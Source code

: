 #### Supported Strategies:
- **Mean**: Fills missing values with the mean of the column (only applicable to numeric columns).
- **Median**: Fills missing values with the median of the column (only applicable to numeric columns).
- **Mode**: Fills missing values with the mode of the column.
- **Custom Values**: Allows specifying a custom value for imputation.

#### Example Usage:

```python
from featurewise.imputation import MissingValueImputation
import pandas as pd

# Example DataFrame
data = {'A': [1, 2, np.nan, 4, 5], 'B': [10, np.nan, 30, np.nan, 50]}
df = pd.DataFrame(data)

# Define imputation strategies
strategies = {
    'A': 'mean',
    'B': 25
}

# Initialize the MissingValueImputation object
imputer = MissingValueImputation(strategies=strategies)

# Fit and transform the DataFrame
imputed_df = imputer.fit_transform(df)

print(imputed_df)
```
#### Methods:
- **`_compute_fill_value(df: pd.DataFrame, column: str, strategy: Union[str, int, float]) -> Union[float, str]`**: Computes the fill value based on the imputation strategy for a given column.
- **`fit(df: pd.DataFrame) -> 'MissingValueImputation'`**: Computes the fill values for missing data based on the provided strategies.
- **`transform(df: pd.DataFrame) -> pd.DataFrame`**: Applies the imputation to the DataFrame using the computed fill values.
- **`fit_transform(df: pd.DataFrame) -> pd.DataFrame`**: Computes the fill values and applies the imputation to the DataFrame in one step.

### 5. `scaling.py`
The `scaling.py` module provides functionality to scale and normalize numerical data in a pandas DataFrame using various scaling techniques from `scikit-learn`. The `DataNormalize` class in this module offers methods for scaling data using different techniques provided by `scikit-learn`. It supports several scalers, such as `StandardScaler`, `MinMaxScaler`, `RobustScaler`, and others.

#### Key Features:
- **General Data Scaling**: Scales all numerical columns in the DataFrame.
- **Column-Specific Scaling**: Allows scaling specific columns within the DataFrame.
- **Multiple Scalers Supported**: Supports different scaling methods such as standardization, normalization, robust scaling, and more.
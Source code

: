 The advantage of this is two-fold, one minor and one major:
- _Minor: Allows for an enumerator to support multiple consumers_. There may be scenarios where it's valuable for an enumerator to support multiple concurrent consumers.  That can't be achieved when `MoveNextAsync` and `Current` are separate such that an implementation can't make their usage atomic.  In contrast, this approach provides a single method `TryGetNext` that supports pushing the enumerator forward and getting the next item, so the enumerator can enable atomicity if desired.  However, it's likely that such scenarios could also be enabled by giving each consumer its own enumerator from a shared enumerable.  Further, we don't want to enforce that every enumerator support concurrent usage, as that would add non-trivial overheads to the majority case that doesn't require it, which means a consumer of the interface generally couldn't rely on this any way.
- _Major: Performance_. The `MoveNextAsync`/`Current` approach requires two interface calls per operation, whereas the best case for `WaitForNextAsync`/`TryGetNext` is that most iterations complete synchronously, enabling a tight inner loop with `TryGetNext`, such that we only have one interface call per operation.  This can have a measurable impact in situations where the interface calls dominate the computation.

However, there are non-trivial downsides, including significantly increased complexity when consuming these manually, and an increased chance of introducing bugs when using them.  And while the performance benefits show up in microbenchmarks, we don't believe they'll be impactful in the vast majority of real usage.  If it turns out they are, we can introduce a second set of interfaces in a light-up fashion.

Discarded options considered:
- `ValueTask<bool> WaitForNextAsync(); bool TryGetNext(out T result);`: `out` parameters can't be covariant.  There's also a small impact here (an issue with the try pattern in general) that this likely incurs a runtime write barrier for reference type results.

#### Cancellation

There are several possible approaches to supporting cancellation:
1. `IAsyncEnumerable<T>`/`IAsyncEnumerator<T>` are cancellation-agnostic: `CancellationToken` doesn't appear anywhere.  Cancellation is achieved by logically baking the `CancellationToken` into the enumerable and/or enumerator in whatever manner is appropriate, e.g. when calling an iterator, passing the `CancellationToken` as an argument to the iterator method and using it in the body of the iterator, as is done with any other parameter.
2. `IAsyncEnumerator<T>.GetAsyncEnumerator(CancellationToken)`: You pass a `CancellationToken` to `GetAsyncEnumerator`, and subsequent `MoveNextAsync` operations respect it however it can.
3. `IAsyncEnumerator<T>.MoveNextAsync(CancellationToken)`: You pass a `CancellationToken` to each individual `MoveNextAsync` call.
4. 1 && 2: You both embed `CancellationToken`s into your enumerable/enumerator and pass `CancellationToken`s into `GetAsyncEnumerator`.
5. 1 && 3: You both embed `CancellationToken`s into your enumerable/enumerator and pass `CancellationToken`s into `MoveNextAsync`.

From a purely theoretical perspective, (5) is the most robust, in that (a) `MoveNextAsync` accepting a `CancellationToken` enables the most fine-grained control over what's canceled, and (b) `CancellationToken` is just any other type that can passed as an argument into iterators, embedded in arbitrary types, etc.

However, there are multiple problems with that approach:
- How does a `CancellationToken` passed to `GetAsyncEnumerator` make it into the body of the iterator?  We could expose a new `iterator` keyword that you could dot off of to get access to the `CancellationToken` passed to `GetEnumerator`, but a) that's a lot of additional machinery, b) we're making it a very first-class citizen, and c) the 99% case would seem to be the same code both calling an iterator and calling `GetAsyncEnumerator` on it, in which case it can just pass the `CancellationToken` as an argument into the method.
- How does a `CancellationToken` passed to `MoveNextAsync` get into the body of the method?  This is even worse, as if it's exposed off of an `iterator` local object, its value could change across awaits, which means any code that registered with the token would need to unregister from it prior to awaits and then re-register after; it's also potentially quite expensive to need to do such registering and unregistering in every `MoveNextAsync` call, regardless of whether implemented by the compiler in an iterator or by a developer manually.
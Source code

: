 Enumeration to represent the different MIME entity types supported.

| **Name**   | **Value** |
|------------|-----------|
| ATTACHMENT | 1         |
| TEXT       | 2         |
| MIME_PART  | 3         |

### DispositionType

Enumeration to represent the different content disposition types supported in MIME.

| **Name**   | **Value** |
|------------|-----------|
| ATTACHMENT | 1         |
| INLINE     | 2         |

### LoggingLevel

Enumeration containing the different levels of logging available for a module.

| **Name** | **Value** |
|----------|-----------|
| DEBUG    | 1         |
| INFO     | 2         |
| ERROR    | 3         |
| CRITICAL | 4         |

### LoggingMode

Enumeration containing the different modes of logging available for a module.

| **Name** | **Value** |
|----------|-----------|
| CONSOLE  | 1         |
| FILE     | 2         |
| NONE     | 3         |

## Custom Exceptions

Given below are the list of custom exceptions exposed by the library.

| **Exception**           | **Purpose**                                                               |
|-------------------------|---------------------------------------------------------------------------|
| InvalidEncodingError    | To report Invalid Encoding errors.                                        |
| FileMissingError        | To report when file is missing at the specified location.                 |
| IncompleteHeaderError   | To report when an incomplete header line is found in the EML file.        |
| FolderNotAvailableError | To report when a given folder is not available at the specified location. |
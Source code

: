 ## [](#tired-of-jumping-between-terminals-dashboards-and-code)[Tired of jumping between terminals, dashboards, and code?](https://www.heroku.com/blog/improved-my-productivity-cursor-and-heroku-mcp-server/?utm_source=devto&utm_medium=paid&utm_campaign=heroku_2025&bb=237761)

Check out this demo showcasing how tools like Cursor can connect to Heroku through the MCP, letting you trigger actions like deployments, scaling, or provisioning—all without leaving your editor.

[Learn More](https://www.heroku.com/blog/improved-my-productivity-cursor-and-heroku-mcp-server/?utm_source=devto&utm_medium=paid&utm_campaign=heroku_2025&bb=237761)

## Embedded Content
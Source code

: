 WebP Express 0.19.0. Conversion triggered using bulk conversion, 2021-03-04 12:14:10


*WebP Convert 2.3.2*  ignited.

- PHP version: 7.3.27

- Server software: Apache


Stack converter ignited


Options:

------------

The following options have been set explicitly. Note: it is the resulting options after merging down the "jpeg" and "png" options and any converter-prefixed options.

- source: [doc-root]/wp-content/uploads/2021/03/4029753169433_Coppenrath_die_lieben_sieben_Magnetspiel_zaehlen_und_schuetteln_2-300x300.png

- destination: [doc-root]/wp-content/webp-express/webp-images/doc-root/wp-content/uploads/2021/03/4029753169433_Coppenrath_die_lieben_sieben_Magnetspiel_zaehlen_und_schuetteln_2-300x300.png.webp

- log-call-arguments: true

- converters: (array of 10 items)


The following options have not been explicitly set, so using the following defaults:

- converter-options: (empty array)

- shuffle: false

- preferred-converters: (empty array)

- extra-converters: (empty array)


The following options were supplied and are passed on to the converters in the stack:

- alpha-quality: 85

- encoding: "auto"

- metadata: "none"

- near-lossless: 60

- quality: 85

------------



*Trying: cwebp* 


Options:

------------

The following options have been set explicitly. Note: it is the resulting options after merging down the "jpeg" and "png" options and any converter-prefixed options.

**Goal of the exercise:** The lines running from the start of the data through the one that contains "The advantage of" should be reproduced exactly, and only those.

**Response box:**
Source code

: #### Supported Strategies:
- **Mean**: Fills missing values with the mean of the column (only applicable to numeric columns).
- **Median**: Fills missing values with the median of the column (only applicable to numeric columns).
- **Mode**: Fills missing values with the mode of the column.
- **Custom Values**: Allows specifying a custom value for imputation.

#### Example Usage:

```python
from featurewise.imputation import MissingValueImputation
import pandas as pd

# Example DataFrame
data = {'A': [1, 2, np.nan, 4, 5], 'B': [10, np.nan, 30, np.nan, 50]}
df = pd.DataFrame(data)

# Define imputation strategies
strategies = {
    'A': 'mean',
    'B': 25
}

# Initialize the MissingValueImputation object
imputer = MissingValueImputation(strategies=strategies)

# Fit and transform the DataFrame
imputed_df = imputer.fit_transform(df)

print(imputed_df)
```
#### Methods:
- **`_compute_fill_value(df: pd.DataFrame, column: str, strategy: Union[str, int, float]) -> Union[float, str]`**: Computes the fill value based on the imputation strategy for a given column.
- **`fit(df: pd.DataFrame) -> 'MissingValueImputation'`**: Computes the fill values for missing data based on the provided strategies.
- **`transform(df: pd.DataFrame) -> pd.DataFrame`**: Applies the imputation to the DataFrame using the computed fill values.
- **`fit_transform(df: pd.DataFrame) -> pd.DataFrame`**: Computes the fill values and applies the imputation to the DataFrame in one step.

### 5. `scaling.py`
The `scaling.py` module provides functionality to scale and normalize numerical data in a pandas DataFrame using various scaling techniques from `scikit-learn`. The `DataNormalize` class in this module offers methods for scaling data using different techniques provided by `scikit-learn`. It supports several scalers, such as `StandardScaler`, `MinMaxScaler`, `RobustScaler`, and others.

#### Key Features:
- **General Data Scaling**: Scales all numerical columns in the DataFrame.
- **Column-Specific Scaling**: Allows scaling specific columns within the DataFrame.
- **Multiple Scalers Supported**: Supports different scaling methods such as standardization, normalization, robust scaling, and more.
Source code

: The advantage of this is two-fold, one minor and one major:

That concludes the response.